People always ask me what I learned working with Oprah for 11 years. It used to take me a moment to reply because I had learned SO MUCH, it was hard to break it down into one simple answer. After several years of practice, here are 2 of the most important things I learned:
Lesson #1: Stop trying to be "perfect" and simply do your BEST.
My first year in the job, it was action-packed days, with long hours, juggling extremely high responsibilities.
I was managing a big team of assistants, and we were handling, what felt like, a trillion "moving parts" in both her business life and personal life. It was my job to keep everything running smoothly, efficiently and in sync, (without "dropping any balls").

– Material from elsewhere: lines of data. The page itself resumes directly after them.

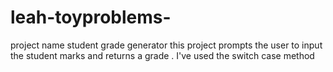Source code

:# leah-toyproblems-
project name student grade generator
this project prompts the user to input the student marks and returns a grade .
I've used the switch case method 
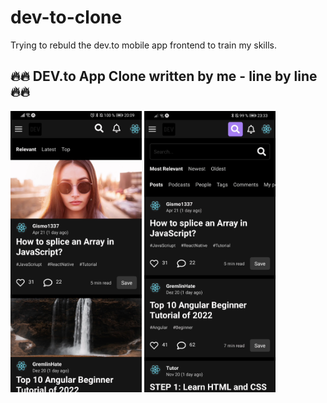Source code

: # dev-to-clone

Trying to rebuld the dev.to mobile app frontend to train my skills.

## 🔥🔥 DEV.to App Clone written by me - line by line 🔥🔥

<img src="https://github.com/Gismo1337/dev-to-clone/blob/main/assets/previewFeed.png" width="210" height="450"/> <img src="https://github.com/Gismo1337/dev-to-clone/blob/main/assets/previewSearch.png" width="210" height="450" />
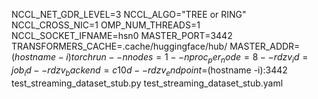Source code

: NCCL_NET_GDR_LEVEL=3 NCCL_ALGO="TREE or RING" NCCL_CROSS_NIC=1 OMP_NUM_THREADS=1 NCCL_SOCKET_IFNAME=hsn0 MASTER_PORT=3442 TRANSFORMERS_CACHE=.cache/huggingface/hub/ MASTER_ADDR=$(hostname -i) torchrun --nnodes=1 --nproc_per_node=8 --rdzv_id=job_id --rdzv_backend=c10d --rdzv_endpoint=$(hostname -i):3442 test_streaming_dataset_stub.py test_streaming_dataset_stub.yaml
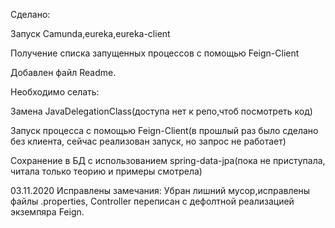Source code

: Сделано:

Запуск Camunda,eureka,eureka-client

Получение списка запущенных процессов с помощью Feign-Client

Добавлен файл Readme.


Необходимо селать:

Замена JavaDelegationClass(доступа нет к репо,чтоб посмотреть код)

Запуск процесса с помощью Feign-Client(в прошлый раз было сделано без клиента, сейчас реализован запуск, но запрос не работает)

Сохранение в БД с использованием spring-data-jpa(пока не приступала, читала только теорию и примеры смотрела)


03.11.2020
Исправлены замечания:
Убран лишний мусор,исправлены файлы .properties, Controller переписан с  дефолтной реализацией экземпяра Feign.




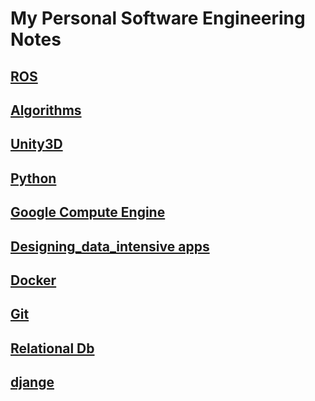 # My Personal Software Engineering Notes

## [ROS](Notes/ROS.md)

## [Algorithms](Notes/Algorithms.md)

## [Unity3D](Notes/Unity3D.md)

## [Python](Notes/Python.md)

## [Google Compute Engine](Notes/Google_Compute_engine.md)

## [Designing_data_intensive apps](Notes/Designing_data_intensive%20apps.md)

## [Docker](Notes/Docker.md)

## [Git](Notes/Git.md)

## [Relational Db](Notes/Relational_DBs.md)

## [djange](Notes/django.md)

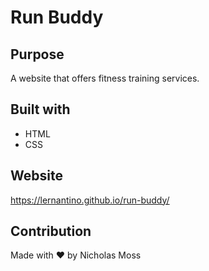 # Run Buddy

## Purpose
A website that offers fitness training services.

## Built with
* HTML
* CSS

## Website
https://lernantino.github.io/run-buddy/

## Contribution 
Made with ❤ by Nicholas Moss
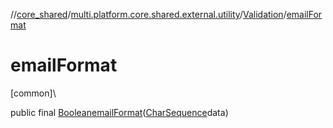 //[core_shared](../../../index.md)/[multi.platform.core.shared.external.utility](../index.md)/[Validation](index.md)/[emailFormat](email-format.md)

# emailFormat

[common]\

public final [Boolean](https://developer.android.com/reference/kotlin/java/lang/Boolean.html)[emailFormat](email-format.md)([CharSequence](https://developer.android.com/reference/kotlin/java/lang/CharSequence.html)data)
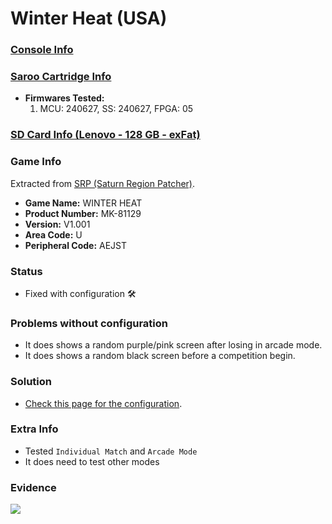 # Winter Heat (USA)

### [Console Info](../../../../../Info/Consoles/VA13/README.md)

### [Saroo Cartridge Info](../../../../../Info/Cartridges/RetroGameParadiseStore/1.32F/README.md)

- <b>Firmwares Tested:</b>
  1. MCU: 240627, SS: 240627, FPGA: 05

### [SD Card Info (Lenovo - 128 GB - exFat)](../../../../../Info/SdCards/Lenovo/128GB/exfat/README.md)

### Game Info

Extracted from [SRP (Saturn Region Patcher)](https://segaxtreme.net/resources/saturn-region-patcher.81/download).

- <b>Game Name:</b> WINTER HEAT
- <b>Product Number:</b> MK-81129
- <b>Version:</b> V1.001
- <b>Area Code:</b> U
- <b>Peripheral Code:</b> AEJST

### Status

- Fixed with configuration :hammer_and_wrench:

### Problems without configuration

- It does shows a random purple/pink screen after losing in arcade mode.
- It does shows a random black screen before a competition begin.

### Solution

- [Check this page for the configuration](https://github.com/williamdsw/saroo-configuration-list/blob/master/U/MK-81129/README.md).

### Extra Info

- Tested `Individual Match` and `Arcade Mode`
- It does need to test other modes

### Evidence

[![](https://img.youtube.com/vi/pjPoGxevxS8/0.jpg)](https://www.youtube.com/watch?v=pjPoGxevxS8)
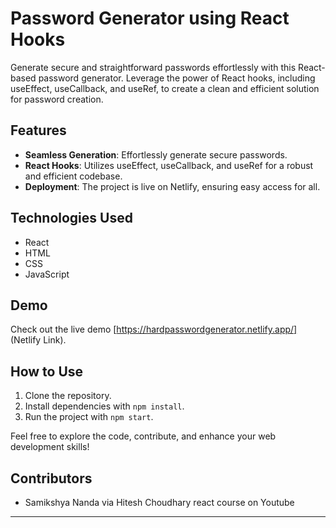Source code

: 
# Password Generator using React Hooks #

Generate secure and straightforward passwords effortlessly with this React-based password generator. Leverage the power of React hooks, including useEffect, useCallback, and useRef, to create a clean and efficient solution for password creation.

## Features
- **Seamless Generation**: Effortlessly generate secure passwords.
- **React Hooks**: Utilizes useEffect, useCallback, and useRef for a robust and efficient codebase.
- **Deployment**: The project is live on Netlify, ensuring easy access for all.

## Technologies Used
- React
- HTML
- CSS
- JavaScript

## Demo
Check out the live demo [https://hardpasswordgenerator.netlify.app/] (Netlify Link).

## How to Use
1. Clone the repository.
2. Install dependencies with `npm install`.
3. Run the project with `npm start`.

Feel free to explore the code, contribute, and enhance your web development skills!

## Contributors
- Samikshya Nanda  via Hitesh Choudhary react course on Youtube


---


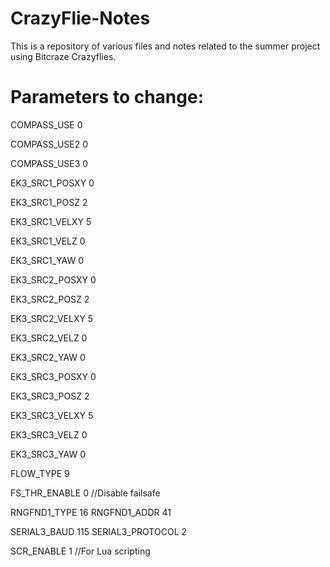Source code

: # CrazyFlie-Notes

This is a repository of various files and notes related to the summer project using Bitcraze Crazyflies.

# Parameters to change:

COMPASS_USE 0

COMPASS_USE2 0

COMPASS_USE3 0


EK3_SRC1_POSXY 0

EK3_SRC1_POSZ 2

EK3_SRC1_VELXY 5

EK3_SRC1_VELZ 0

EK3_SRC1_YAW 0


EK3_SRC2_POSXY 0

EK3_SRC2_POSZ 2

EK3_SRC2_VELXY 5

EK3_SRC2_VELZ 0

EK3_SRC2_YAW 0


EK3_SRC3_POSXY 0

EK3_SRC3_POSZ 2

EK3_SRC3_VELXY 5

EK3_SRC3_VELZ 0

EK3_SRC3_YAW 0


FLOW_TYPE 9


FS_THR_ENABLE 0 //Disable failsafe


RNGFND1_TYPE 16
RNGFND1_ADDR 41

SERIAL3_BAUD 115
SERIAL3_PROTOCOL 2

SCR_ENABLE 1 //For Lua scripting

I made a lot of mistakes in that first year. I heard myself say, many times, "I'm sorry. It won't happen again." (And, sometimes it DID happen again!) I was putting so much pressure on myself to get everything "perfectly right." One time, while on the phone with Oprah, I blurted out in a sarcastic tone, "I'm sorry I'm not perfect." She said, "Libby, I don't expect you to be perfect, I expect you to do your best."

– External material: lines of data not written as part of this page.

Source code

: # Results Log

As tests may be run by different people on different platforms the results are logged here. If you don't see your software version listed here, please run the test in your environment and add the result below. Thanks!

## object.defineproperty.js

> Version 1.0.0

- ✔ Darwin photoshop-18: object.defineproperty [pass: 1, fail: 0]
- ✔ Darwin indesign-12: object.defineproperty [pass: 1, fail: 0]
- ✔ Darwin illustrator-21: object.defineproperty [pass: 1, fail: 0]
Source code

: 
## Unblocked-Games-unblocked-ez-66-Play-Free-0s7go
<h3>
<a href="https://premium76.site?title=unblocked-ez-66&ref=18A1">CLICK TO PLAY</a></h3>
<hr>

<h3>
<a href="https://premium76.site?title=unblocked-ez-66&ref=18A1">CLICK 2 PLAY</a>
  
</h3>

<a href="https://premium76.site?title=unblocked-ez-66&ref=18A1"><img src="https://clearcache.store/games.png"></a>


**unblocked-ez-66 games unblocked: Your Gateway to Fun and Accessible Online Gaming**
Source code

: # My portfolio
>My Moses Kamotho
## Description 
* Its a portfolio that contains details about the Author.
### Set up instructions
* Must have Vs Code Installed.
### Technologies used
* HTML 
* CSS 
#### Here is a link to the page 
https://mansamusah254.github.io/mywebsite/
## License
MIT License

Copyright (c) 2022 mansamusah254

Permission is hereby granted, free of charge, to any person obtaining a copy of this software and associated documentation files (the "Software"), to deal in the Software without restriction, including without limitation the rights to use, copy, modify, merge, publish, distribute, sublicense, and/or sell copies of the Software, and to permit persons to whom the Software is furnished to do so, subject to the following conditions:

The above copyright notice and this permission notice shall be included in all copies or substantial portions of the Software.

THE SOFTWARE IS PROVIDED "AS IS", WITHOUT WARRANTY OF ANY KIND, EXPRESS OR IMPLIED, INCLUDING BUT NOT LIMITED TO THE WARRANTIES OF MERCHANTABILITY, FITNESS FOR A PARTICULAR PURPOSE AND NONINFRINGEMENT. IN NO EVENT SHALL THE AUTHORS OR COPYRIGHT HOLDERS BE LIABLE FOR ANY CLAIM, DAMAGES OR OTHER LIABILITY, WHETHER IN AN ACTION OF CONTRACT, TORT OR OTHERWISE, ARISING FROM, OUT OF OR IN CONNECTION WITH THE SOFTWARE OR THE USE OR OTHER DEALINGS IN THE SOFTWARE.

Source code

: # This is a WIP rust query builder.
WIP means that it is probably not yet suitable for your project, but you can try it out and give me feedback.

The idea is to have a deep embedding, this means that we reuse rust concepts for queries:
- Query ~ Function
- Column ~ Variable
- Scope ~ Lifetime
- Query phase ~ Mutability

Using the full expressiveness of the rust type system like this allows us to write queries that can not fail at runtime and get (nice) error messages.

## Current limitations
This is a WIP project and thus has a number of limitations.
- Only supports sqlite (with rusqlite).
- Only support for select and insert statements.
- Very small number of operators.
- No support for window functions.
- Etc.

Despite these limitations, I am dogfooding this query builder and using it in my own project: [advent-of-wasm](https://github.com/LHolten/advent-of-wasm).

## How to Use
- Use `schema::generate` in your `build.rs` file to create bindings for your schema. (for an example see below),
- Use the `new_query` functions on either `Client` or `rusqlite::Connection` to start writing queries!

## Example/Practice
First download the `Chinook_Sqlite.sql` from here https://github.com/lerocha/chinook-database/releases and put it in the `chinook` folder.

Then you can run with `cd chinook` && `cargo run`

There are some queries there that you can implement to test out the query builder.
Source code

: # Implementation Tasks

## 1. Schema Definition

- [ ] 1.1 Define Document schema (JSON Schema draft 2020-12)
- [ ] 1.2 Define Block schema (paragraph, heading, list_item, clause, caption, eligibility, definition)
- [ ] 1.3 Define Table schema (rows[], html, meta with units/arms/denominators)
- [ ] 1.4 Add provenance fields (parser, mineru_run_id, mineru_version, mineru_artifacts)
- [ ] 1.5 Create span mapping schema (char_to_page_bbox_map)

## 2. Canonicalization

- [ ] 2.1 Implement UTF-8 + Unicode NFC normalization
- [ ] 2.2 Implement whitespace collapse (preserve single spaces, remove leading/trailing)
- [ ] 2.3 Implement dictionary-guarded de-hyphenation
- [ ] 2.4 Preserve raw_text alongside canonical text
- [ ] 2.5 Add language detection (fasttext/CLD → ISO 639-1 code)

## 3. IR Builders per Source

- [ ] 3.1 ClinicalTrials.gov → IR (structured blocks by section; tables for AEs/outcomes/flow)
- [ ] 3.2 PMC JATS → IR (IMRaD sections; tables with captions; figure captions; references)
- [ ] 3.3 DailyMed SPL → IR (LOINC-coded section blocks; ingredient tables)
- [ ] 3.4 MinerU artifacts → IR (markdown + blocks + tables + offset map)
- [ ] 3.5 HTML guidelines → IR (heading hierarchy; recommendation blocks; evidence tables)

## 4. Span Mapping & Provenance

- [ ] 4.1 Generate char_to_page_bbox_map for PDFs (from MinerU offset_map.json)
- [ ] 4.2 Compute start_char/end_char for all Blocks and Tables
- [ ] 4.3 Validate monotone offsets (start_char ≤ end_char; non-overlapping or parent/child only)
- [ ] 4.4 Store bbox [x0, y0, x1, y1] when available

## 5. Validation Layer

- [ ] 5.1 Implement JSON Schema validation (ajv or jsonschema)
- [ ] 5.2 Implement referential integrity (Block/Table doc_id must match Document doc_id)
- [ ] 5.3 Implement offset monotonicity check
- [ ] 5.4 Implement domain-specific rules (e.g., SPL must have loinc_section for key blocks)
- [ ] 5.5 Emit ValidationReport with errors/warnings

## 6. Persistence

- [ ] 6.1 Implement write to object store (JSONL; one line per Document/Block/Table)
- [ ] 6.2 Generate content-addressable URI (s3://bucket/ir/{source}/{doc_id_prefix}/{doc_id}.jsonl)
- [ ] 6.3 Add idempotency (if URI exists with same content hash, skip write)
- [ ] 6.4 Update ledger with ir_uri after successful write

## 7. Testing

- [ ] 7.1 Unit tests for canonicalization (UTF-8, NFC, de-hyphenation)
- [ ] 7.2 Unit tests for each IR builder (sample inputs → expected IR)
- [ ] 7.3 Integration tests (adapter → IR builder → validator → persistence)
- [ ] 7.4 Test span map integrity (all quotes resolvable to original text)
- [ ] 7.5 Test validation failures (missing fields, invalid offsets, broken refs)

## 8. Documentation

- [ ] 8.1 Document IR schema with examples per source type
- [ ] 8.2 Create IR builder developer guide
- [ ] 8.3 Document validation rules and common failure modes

That changed everything for me!
The impossible pursuit of "perfection" was stressing me out, and tripping me up. By giving myself permission to simply do my BEST - I could think clearer, focus better, and therefore do a much better job. It was a game changer!
Lesson #2: Have the COURAGE to speak the TRUTH, even if it means you might get fired.
Most of the time, Oprah and I were aligned and "in sync" in our thinking with regards to various things at work. When she would ask for my input on something business related, I would always carefully consider these 3 things:
- What was in the best interest for her?
- What was in the best interest of the company?
- What was in the best interest of the brand?
In over a decade of working together, there were maybe four or five times where we STRONGLY disagreed with each other on very important issues and decisions.
In some of those circumstances, I had to dig down deep, and muster up a lot of COURAGE to stand in my truth, and stand behind what I believed to be the truth. In a few of those occasions, I was a "lone wolf" in the process. Translation: it felt super uncomfortable! But, I stood by my input. I would say to myself, "if I get fired because of it, then so be it, because I know in my gut, this is the right thing to do." That courage to stand behind, what I believed to be true, and in the best interest of her/the company, is what laid the cement foundation of our solid relationship. You have to have COURAGE to stand in your truth, and expressing that truth is what lays the foundation for your character and your value to the company.